- High utilizers (6 or more calls per year) represented 0.6% of active patients but accounted for 23% of calls.
- The most common reasons for after-hours calls were medication refills and concerns, pain, issues of pregnant patients, and fever.
- The number of after-hours calls peaked in the spring and summer, and doubled on Saturdays.
Previous studies of after-hours calls to family physicians focused on caller demographics, medical triage skills, and patient satisfaction, and were usually conducted for a limited time. We examined the frequency and nature of calls to a family practice residency over 1 year. Caller and patient information, date, time, and chief complaint were obtained from answering service logs. The 5 most frequent chief complaints related to medications, pain, obstetric issues, fever, and nausea. Interestingly, 56 “high utilizers” (0.6% of all patients) accounted for 23% of the calls.
Although telephone calls may account for 10% to 25% of all patient contacts,1,2 few studies have examined the frequency and nature of these calls over an extended time. A month-long study3 found that patients who telephoned after hours were 3 times more likely to rate their problem in the highest severity category compared with the physician’s rating of the problem. This study, done in July, may not reflect the diversity of patient problems, because of seasonal variations; also, it did not appear to include obstetric problems, which are a prominent reason for calls to family practice physicians.4,5 Many physician groups use answering services to screen calls as a method for decreasing the number of calls. The purpose of this study was to document the frequency and nature of after-hours calls to a family practice office over 1 year.
METHODS
All after-hours telephone calls (5 PM to 8 AM, weekends and holidays) made to a freestanding community-based family practice training program were collected for the 12-month period between April 2000 and March 2001. A recorded message directed the caller to call 911 for a life-threatening emergency or stay on the line for operator assistance. Emergency calls were forwarded to the resident physician on call. Sixteen family medicine residents supported by 8 faculty physicians took primary calls on a rotating basis. The practice had approximately 9000 active patients (at least 1 visit in the last 3 years), and about 1350 patient visits per month. Approximately 30% were covered by Medicaid, 10% by Medicare, 35% by managed care, and 12% by indemnity insurance; 13% were uninsured.

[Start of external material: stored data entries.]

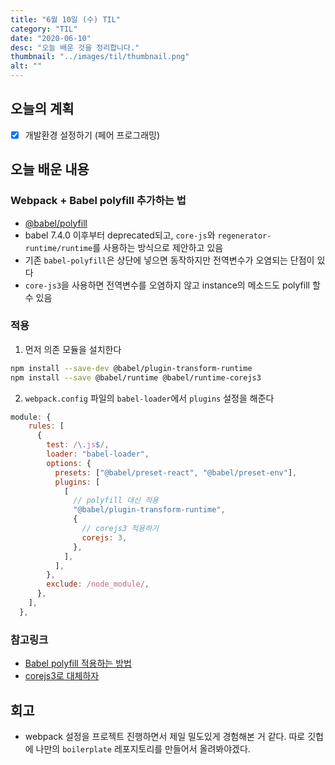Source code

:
 ```yaml
---
title: "6월 10일 (수) TIL"
category: "TIL"
date: "2020-06-10"
desc: "오늘 배운 것을 정리합니다."
thumbnail: "../images/til/thumbnail.png"
alt: ""
---
```


## 오늘의 계획

- [x] 개발환경 설정하기 (페어 프로그래밍)

## 오늘 배운 내용

### Webpack + Babel polyfill 추가하는 법

- [@babel/polyfill](https://babeljs.io/docs/en/babel-polyfill)
- babel 7.4.0 이후부터 deprecated되고, `core-js`와 `regenerator-runtime/runtime`를 사용하는 방식으로 제안하고 있음
- 기존 `babel-polyfill`은 상단에 넣으면 동작하지만 전역변수가 오염되는 단점이 있다
- `core-js3`을 사용하면 전역변수를 오염하지 않고 instance의 메소드도 polyfill 할 수 있음

### 적용

1. 먼저 의존 모듈을 설치한다

```zsh
npm install --save-dev @babel/plugin-transform-runtime
npm install --save @babel/runtime @babel/runtime-corejs3
```

2. `webpack.config` 파일의 `babel-loader`에서 `plugins` 설정을 해준다

```js
module: {
    rules: [
      {
        test: /\.js$/,
        loader: "babel-loader",
        options: {
          presets: ["@babel/preset-react", "@babel/preset-env"],
          plugins: [
            [
              // polyfill 대신 적용
              "@babel/plugin-transform-runtime",
              {
                // corejs3 적용하기
                corejs: 3,
              },
            ],
          ],
        },
        exclude: /node_module/,
      },
    ],
  },
```

### 참고링크

- [Babel polyfill 적용하는 방법](https://okchangwon.tistory.com/3)
- [corejs3로 대체하자](https://velog.io/@vnthf/corejs3%EB%A1%9C-%EB%8C%80%EC%B2%B4%ED%95%98%EC%9E%90-zok3p9aouy)

## 회고

- webpack 설정을 프로젝트 진행하면서 제일 밀도있게 경험해본 거 같다. 따로 깃헙에 나만의 `boilerplate` 레포지토리를 만들어서 올려봐야겠다.
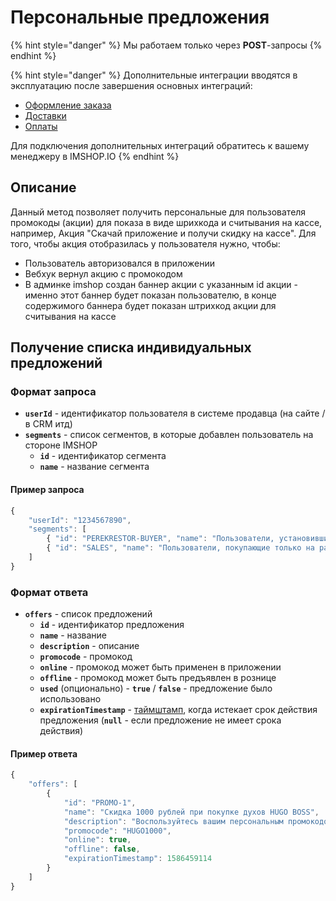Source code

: # Персональные предложения

{% hint style="danger" %}
Мы работаем только через **POST**-запросы
{% endhint %}

{% hint style="danger" %}
Дополнительные интеграции вводятся в эксплуатацию после завершения основных интеграций:

* [Оформление заказа](broken-reference)
* [Доставки](broken-reference)
* [Оплаты](broken-reference)

Для подключения дополнительных интеграций обратитесь к вашему менеджеру в IMSHOP.IO
{% endhint %}

## Описание

Данный метод позволяет получить персональные для пользователя промокоды (акции) для показа в виде шрихкода и считывания на кассе, например, Акция "Скачай приложение и получи скидку на кассе". Для того, чтобы акция отобразилась у пользователя нужно, чтобы:

* Пользователь авторизовался в приложении
* Вебхук вернул акцию с промокодом
* В админке imshop создан баннер акции с указанным id акции - именно этот баннер будет показан пользователю, в конце содержимого баннера будет показан штрихкод акции для считывания на кассе

## Получение списка индивидуальных предложений

### Формат запроса

* **`userId`** - идентификатор пользователя в системе продавца (на сайте / в CRM итд)
* **`segments`** - список сегментов, в которые добавлен пользователь на стороне IMSHOP
  * **`id`** - идентификатор сегмента
  * **`name`** - название сегмента

#### Пример запроса

```javascript
{
    "userId": "1234567890",
    "segments": [
        { "id": "PEREKRESTOR-BUYER", "name": "Пользователи, установившие приложение по флаеру в Перекрестке" },
        { "id": "SALES", "name": "Пользователи, покупающие только на распродажах" }
    ]
}
```

### Формат ответа

* **`offers`** - список предложений
  * **`id`** - идентификатор предложения
  * **`name`** - название
  * **`description`** - описание
  * **`promocode`** - промокод
  * **`online`** - промокод может быть применен в приложении
  * **`offline`** - промокод может быть предъявлен в рознице
  * **`used`** (опционально) - **`true`** / **`false`** - предложение было использовано
  * **`expirationTimestamp`** - [таймштамп](https://www.unixtimestamp.com/), когда истекает срок действия предложения (**`null`** - если предложение не имеет срока действия)

#### Пример ответа

```javascript
{
    "offers": [
        {
            "id": "PROMO-1",
            "name": "Скидка 1000 рублей при покупке духов HUGO BOSS",
            "description": "Воспользуйтесь вашим персональным промокодом до 31 августа",
            "promocode": "HUGO1000",
            "online": true,
            "offline": false,
            "expirationTimestamp": 1586459114
        }
    ]
}
```
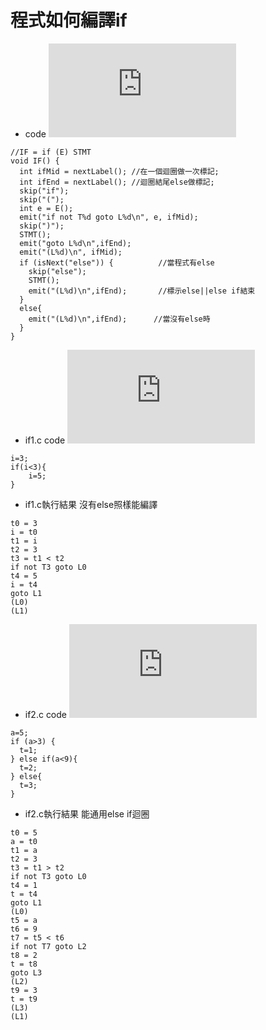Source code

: # 程式如何編譯if
* code
![IF](https://github.com/brian891005/sp109b/blob/main/Note/Compiler/compiler.c)
```
//IF = if (E) STMT
void IF() {
  int ifMid = nextLabel(); //在一個迴圈做一次標記;
  int ifEnd = nextLabel(); //迴圈結尾else做標記;
  skip("if");
  skip("(");
  int e = E();
  emit("if not T%d goto L%d\n", e, ifMid);
  skip(")");
  STMT();
  emit("goto L%d\n",ifEnd);
  emit("(L%d)\n", ifMid);
  if (isNext("else")) {          //當程式有else
    skip("else");
    STMT();
    emit("(L%d)\n",ifEnd);       //標示else||else if結束
  }
  else{
    emit("(L%d)\n",ifEnd);      //當沒有else時
  }
}
```

* if1.c  code
![if1.c](https://github.com/brian891005/sp109b/blob/main/Note/Compiler/test/if1.c)
```
i=3;
if(i<3){
    i=5;
}
```

* if1.c執行結果 沒有else照樣能編譯

```
t0 = 3
i = t0
t1 = i
t2 = 3
t3 = t1 < t2
if not T3 goto L0
t4 = 5
i = t4
goto L1
(L0)
(L1)
```

* if2.c code
![if2.c](https://github.com/brian891005/sp109b/blob/main/Note/Compiler/test/if2.c)
```
a=5;
if (a>3) {
  t=1;
} else if(a<9){
  t=2;
} else{
  t=3;
}
```

* if2.c執行結果  能通用else if迴圈
```
t0 = 5
a = t0
t1 = a
t2 = 3
t3 = t1 > t2
if not T3 goto L0
t4 = 1
t = t4
goto L1
(L0)
t5 = a
t6 = 9
t7 = t5 < t6
if not T7 goto L2
t8 = 2
t = t8
goto L3
(L2)
t9 = 3
t = t9
(L3)
(L1)
```

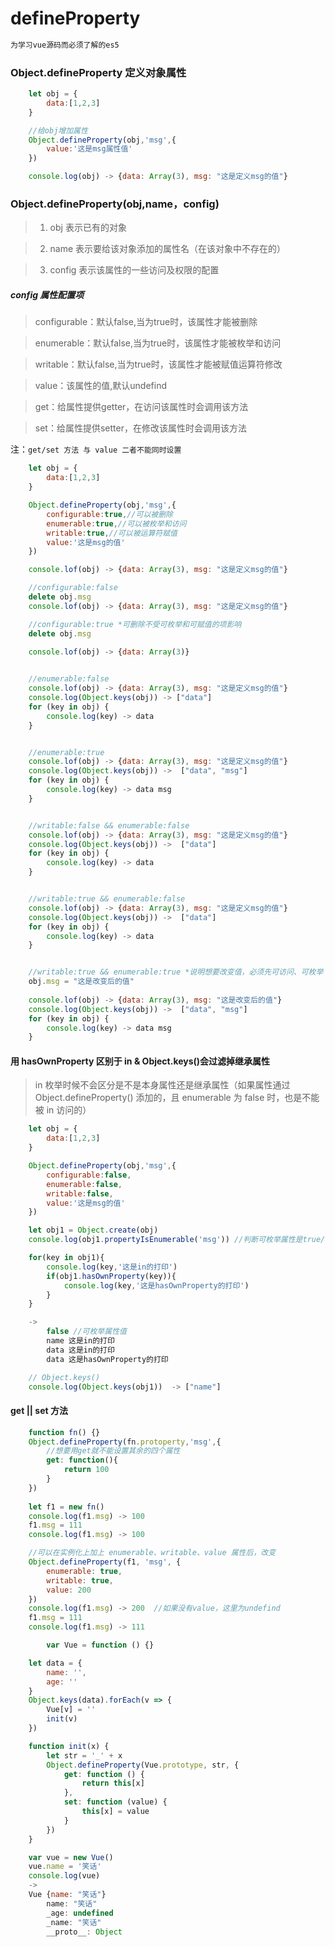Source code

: # defineProperty
``` bash
为学习vue源码而必须了解的es5
```

### Object.defineProperty 定义对象属性
``` javascript
    let obj = {
        data:[1,2,3]
    }

    //给obj增加属性
    Object.defineProperty(obj,'msg',{
        value:'这是msg属性值'
    })

    console.log(obj) -> {data: Array(3), msg: "这是定义msg的值"}
```

### Object.defineProperty(obj,name，config) 

> 1. obj 表示已有的对象

> 2. name 表示要给该对象添加的属性名（在该对象中不存在的）

> 3. config 表示该属性的一些访问及权限的配置

##### config 属性配置项
> configurable：默认false,当为true时，该属性才能被删除

> enumerable：默认false,当为true时，该属性才能被枚举和访问

> writable：默认false,当为true时，该属性才能被赋值运算符修改

> value：该属性的值,默认undefind

> get：给属性提供getter，在访问该属性时会调用该方法

> set：给属性提供setter，在修改该属性时会调用该方法

注：`get/set 方法 与 value 二者不能同时设置`

``` javascript
    let obj = {
        data:[1,2,3]
    }

    Object.defineProperty(obj,'msg',{
        configurable:true,//可以被删除
        enumerable:true,//可以被枚举和访问
        writable:true,//可以被运算符赋值
        value:'这是msg的值'
    })

    console.lof(obj) -> {data: Array(3), msg: "这是定义msg的值"}

    //configurable:false
    delete obj.msg
    console.lof(obj) -> {data: Array(3), msg: "这是定义msg的值"}

    //configurable:true *可删除不受可枚举和可赋值的项影响
    delete obj.msg
   
    console.lof(obj) -> {data: Array(3)}


    //enumerable:false
    console.lof(obj) -> {data: Array(3), msg: "这是定义msg的值"}
    console.log(Object.keys(obj)) -> ["data"]
    for (key in obj) {
        console.log(key) -> data
    }


    //enumerable:true
    console.lof(obj) -> {data: Array(3), msg: "这是定义msg的值"}
    console.log(Object.keys(obj)) ->  ["data", "msg"]
    for (key in obj) {
        console.log(key) -> data msg
    }


    //writable:false && enumerable:false
    console.lof(obj) -> {data: Array(3), msg: "这是定义msg的值"}
    console.log(Object.keys(obj)) ->  ["data"]
    for (key in obj) {
        console.log(key) -> data
    }


    //writable:true && enumerable:false  
    console.lof(obj) -> {data: Array(3), msg: "这是定义msg的值"}
    console.log(Object.keys(obj)) ->  ["data"]
    for (key in obj) {
        console.log(key) -> data
    }


    //writable:true && enumerable:true *说明想要改变值，必须先可访问、可枚举
    obj.msg = "这是改变后的值"
    
    console.lof(obj) -> {data: Array(3), msg: "这是改变后的值"}
    console.log(Object.keys(obj)) ->  ["data", "msg"]
    for (key in obj) {
        console.log(key) -> data msg
    }

```

#### 用 hasOwnProperty 区别于 in & Object.keys()会过滤掉继承属性
> in 枚举时候不会区分是不是本身属性还是继承属性（如果属性通过Object.defineProperty() 添加的，且 enumerable 为 false 时，也是不能被 in 访问的）

``` javascript
    let obj = {
        data:[1,2,3]
    }

    Object.defineProperty(obj,'msg',{
        configurable:false,
        enumerable:false,
        writable:false,
        value:'这是msg的值'
    })

    let obj1 = Object.create(obj)
    console.log(obj1.propertyIsEnumerable('msg')) //判断可枚举属性是true/false

    for(key in obj1){
        console.log(key,'这是in的打印')
        if(obj1.hasOwnProperty(key)){
            console.log(key,'这是hasOwnProperty的打印')
        }
    }

    ->
        false //可枚举属性值 
        name 这是in的打印  
        data 这是in的打印
        data 这是hasOwnProperty的打印

    // Object.keys()
    console.log(Object.keys(obj1))  -> ["name"]


```

#### get || set 方法
``` javascript
    function fn() {}
    Object.defineProperty(fn.protoperty,'msg',{
        //想要用get就不能设置其余的四个属性
        get: function(){
            return 100
        }
    })
    
    let f1 = new fn()
    console.log(f1.msg) -> 100
    f1.msg = 111
    console.log(f1.msg) -> 100

    //可以在实例化上加上 enumerable、writable、value 属性后，改变
    Object.defineProperty(f1, 'msg', {
        enumerable: true,
        writable: true,
        value: 200
    })
    console.log(f1.msg) -> 200  //如果没有value，这里为undefind
    f1.msg = 111
    console.log(f1.msg) -> 111

```
``` javascript
        var Vue = function () {}

    let data = {
        name: '',
        age: ''
    }
    Object.keys(data).forEach(v => {
        Vue[v] = ''
        init(v)
    })

    function init(x) {
        let str = '_' + x
        Object.defineProperty(Vue.prototype, str, {
            get: function () {
                return this[x]
            },
            set: function (value) {
                this[x] = value
            }
        })
    }

    var vue = new Vue()
    vue.name = '笑话'
    console.log(vue)
    ->
    Vue {name: "笑话"}
        name: "笑话"
        _age: undefined
        _name: "笑话"
        __proto__: Object
    

```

The operator recorded date and time, caller’s and patient’s first and last names, primary care physician, patient’s pregnancy status, date of last office visit, chief complaint(s), and whether the caller felt the situation was an emergency.
Previous studies variously classified patient calls based on diagnostic group, chief complaint, symptom, treatment and medication, injury, and organ system affected.1,3,6-10 We followed the lead of Benjamin8and Perkins and colleagues,1 who used the patient’s chief complaint to categorize calls. We classified the patient’s chief complaint by searching for key words such as “heart” (eg, “fast heartbeat,” “pains near heart,” or “isn’t feeling well, heart failure a couple of years ago”). This allowed for the broad inclusion of chief complaints while avoiding the risk of premature diagnosis.
A research assistant entered information from the operator’s records into a Microsoft Access Database. Patients who called more than 6 times after hours during the year were arbitrarily defined as “high utilizers.” We also gathered data on these callers’ hospital emergency room visits and admissions to affiliated hospitals. The HealthOne Institutional Review Board approved the study.
RESULTS
A total of 3538 calls were made by 1564 patients; 2465 were clinical calls, and key words or phrases were used to classify them under chief complaint headings. If a caller had a multiple-symptom complaint (ie, fever and headache), it was classified under all appropriate headings and counted twice. The total number of complaints is therefore higher than the total number of calls. Table 1 presents the frequency and percentage of after-hours clinical calls for all subjects, and separately for high utilizers. Table 2 presents the average number of clinical calls organized by season and day of the week. Thirty-three percent of all calls were made by the patient, 31% by a proxy (spouse, parent, friend), and 36% by other parties (nurse, pharmacy, unidentified party).
Although the rankings of calls for all patients and high utilizers in Table 1 were similar, several differences stand out. High utilizers account for only 0.6% of patients, but 23% of all calls. High utilizers called substantially more for complaints relating to medication, pain, asthma/breathing and chest problems; 39% of their calls were for medication or pain concerns. Of the high utilizers, 39% (22/56) made 46 emergency room visits, but only 7% (4/56) were hospitalized during the year.